When you pay to see a movie up on the big screen, it’s because you want to be entertained. If you’re disturbed, then you’re not getting a positive experience out of the whole thing. You leave the theater feeling cold and shaken, and sometimes even traumatized. But still, there is merit to disturbing movies.

Some people get an adrenaline rush out of watching something that takes them out of their comfort zone, and directors like David Lynch and Darren Aronofsky — whose recent mother! has scared away moviegoers — have turned disturbing their audience into a weird, experimental art form.

Hold onto your hats — in case you need to throw up in them — because here are the 15 most disturbing movies of all time.

15. Trainspotting

Choose life. Trainspotting is Danny Boyle’s beautifully-crafted adaptation of the Irvine Welsh novel of the same name about a bunch of Scottish heroin addicts, specifically Renton, played by Ewan McGregor (who is now better known as Obi-Wan Kenobi).

Apart from the general subject matter of heroin addiction, which is really grim as it is, the movie features some truly disturbing imagery, namely a dead baby. The baby dies as a result of neglect by a mother who is always high on smack and allows days to go by without so much as looking at her child, let alone feeding it.

This dead baby returns to haunt Renton when he goes cold turkey from heroin and experiences a demented, nightmarish hallucination of the baby crawling up the ceiling and turning its head around 180 degrees, owl-style, to face him. Oh, and there’s the grotty, diarrhea-ridden toilet that Renton dives into in search of a pill. Some truly horrifying stuff.

14. Mother!

People didn’t get mother!. That’s why it got such a poor rating on CinemaScore. It was directed by Darren Aronofsky of Requiem for a Dream and Black Swan fame, and on the surface, it would seem like a creepy movie about a woman who doesn’t want people coming into her house and her husband, who gladly invites in hundreds of people.

But that’s not all it is. It’s an allegory. mother! is Aronofsky’s adaptation of the Bible. It’s about Mother Earth, played by Jennifer Lawrence, who has just renovated this perfect, beautiful house, and God, played by Javier Bardem, who wants to invite everyone in and give them the free will to fuck it all up, which angers Mother Earth.

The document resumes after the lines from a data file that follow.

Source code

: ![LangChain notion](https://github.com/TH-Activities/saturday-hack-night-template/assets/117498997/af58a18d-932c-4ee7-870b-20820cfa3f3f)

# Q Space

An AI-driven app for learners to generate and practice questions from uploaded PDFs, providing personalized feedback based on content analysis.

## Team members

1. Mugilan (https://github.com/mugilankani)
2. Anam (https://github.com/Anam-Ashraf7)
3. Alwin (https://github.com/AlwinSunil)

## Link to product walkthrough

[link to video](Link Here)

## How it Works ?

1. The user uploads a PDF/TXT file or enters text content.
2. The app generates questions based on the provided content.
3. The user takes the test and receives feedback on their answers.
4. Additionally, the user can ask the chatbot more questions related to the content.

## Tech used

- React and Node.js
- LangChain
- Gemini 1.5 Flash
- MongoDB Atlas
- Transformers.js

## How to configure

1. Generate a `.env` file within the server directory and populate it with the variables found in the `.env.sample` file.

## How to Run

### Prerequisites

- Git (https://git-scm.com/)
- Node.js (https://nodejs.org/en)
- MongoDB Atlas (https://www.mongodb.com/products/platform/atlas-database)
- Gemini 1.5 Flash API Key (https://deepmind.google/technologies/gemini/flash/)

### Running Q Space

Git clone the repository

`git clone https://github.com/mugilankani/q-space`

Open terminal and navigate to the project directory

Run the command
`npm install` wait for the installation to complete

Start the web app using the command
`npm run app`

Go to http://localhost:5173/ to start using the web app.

And then there’s Ed Harris and Michelle Pfeiffer as Adam and Eve touching the forbidden fruit and the crucifixion of baby Jesus, and that’s when it gets really disturbing. A baby gets killed. Not like in The Passion of the Christ, like an actual baby breaks every bone in its body and dies at the hands of a crowd of people.

And then everyone in the room eats its corpse. It’s totally fucked up. But it has a point. That’s what Christianity is.

13. Eraserhead

Lord only knows what’s going on inside David Lynch’s head. You have to imagine that what Lynch sees when he closes his eyes looks something like Eraserhead, his experimental black and white debut feature that he shot half of, lost the funding, and then shot the other half a few years later. It’s a disturbing piece of work.

There’s a scene where the main character is in bed and he’s staring at the radiator and the camera goes into the radiator and shows a little woman inside there with big, puffed-up cheeks doing a little dance.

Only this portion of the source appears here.